Analysing data

Here, we outline the main steps in analysing data using the DRpower Bayesian model. Although we focus on the pfhrp2/3 use-case here, the same steps can be used to analyse the prevalence of drug resistance markers.

1. Estimate prevalence

The main thing we want to estimate is usually the prevalence of pfhrp2/3 deletions. This is extremely simple to do, and is carried out through the get_prevalence() function. We pass this function two sets of values; 1) the number of pfhrp2/3 deletions observed in each site (numerator), and 2) the total sample size in each site (denominator):

# define observed data
num_deletions <- c(3, 12, 4)
sample_size <- c(100, 130, 65)

# estimate prevalence
get_prevalence(n = num_deletions,
               N = sample_size)
#>    MAP CrI_lower CrI_upper prob_above_threshold
#> 1 6.81       2.3     19.52               0.8791

We obtain a point estimate of 6.81% prevalence, with a 95% CrI in the range [2.3% to 19.52%]. When presenting our estimates we should always report the full credible interval and not just the central estimate of 6.81%, as this may give a misleading impression of how confident we are in this value.

2. Compare prevalence against a threshold

The second thing we may want to do is to establish whether the prevalence is above the 5% threshold at the domain level. The probability of being above this threshold is given in the prob_above_threshold output above, in this case 0.8791. Before conducting this analysis, we should have decided what level of confidence we need in order to accept this hypothesis - we advise using 0.95 by default. In this case, 0.8791 is below 0.95 so we do not have sufficient evidence to conclude that prevalence is above 5% at the domain level.

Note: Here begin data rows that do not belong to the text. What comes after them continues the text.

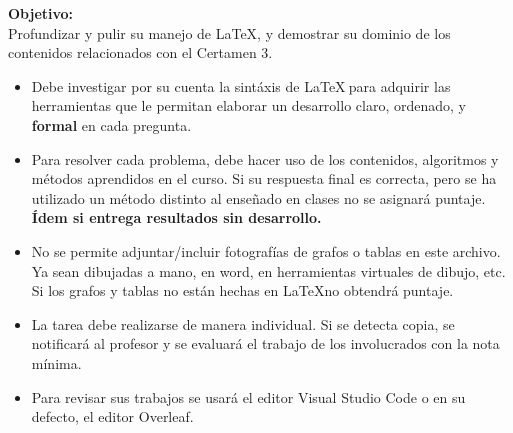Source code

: \textbf{Objetivo:}\\
Profundizar y pulir su manejo de \LaTeX, y demostrar su dominio de los contenidos relacionados con el Certamen 3.

\begin{itemize}
    \item Debe investigar por su cuenta la sintáxis de \LaTeX $~$para adquirir las herramientas que le permitan elaborar un desarrollo claro, ordenado, y \textbf{formal} en cada pregunta.
    
    \item Para resolver cada problema, debe hacer uso de los contenidos, algoritmos y métodos aprendidos en el curso. Si su respuesta final es correcta, pero se ha utilizado un método distinto al enseñado en clases no se asignará puntaje. \textbf{Ídem si entrega resultados sin desarrollo.}
    
    \item No se permite adjuntar/incluir fotografías de grafos o tablas en este archivo. Ya sean dibujadas a mano, en word, en herramientas virtuales de dibujo, etc. Si los grafos y tablas no están hechas en \LaTeX no obtendrá puntaje.
    
    \item La tarea debe realizarse de manera individual. Si se detecta copia, se notificará al profesor y se evaluará el trabajo de los involucrados con la nota mínima.
    
    \item Para revisar sus trabajos se usará el editor Visual Studio Code o en su defecto, el editor Overleaf.
    
\end{itemize}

Note that it is possible for the CrI to span the 5% threshold, but for the prob_above_threshold to still be greater than 0.95. This is because the CrI is two-sided, whereas the hypothesis test is one sided.

3. Estimate the ICC

The prevalence estimates above have already taken into account uncertainty in the intra-cluster correlation (ICC). That being said, it can be useful to present our estimate of the ICC to help contextualise results, and to guide future studies. This can be achieved through the get_ICC() function, which takes the same two inputs:

# estimate ICC
get_ICC(n = num_deletions,
        N = sample_size)
#>      MAP CrI_lower CrI_upper
#> 1 0.0074         0    0.1912

We estimate that the ICC is around 0.0074, and in the range [0, 0.1912]. This is a fairly low value of the ICC, and so when we conduct follow-up studies or studies in nearby regions we should take this information into account.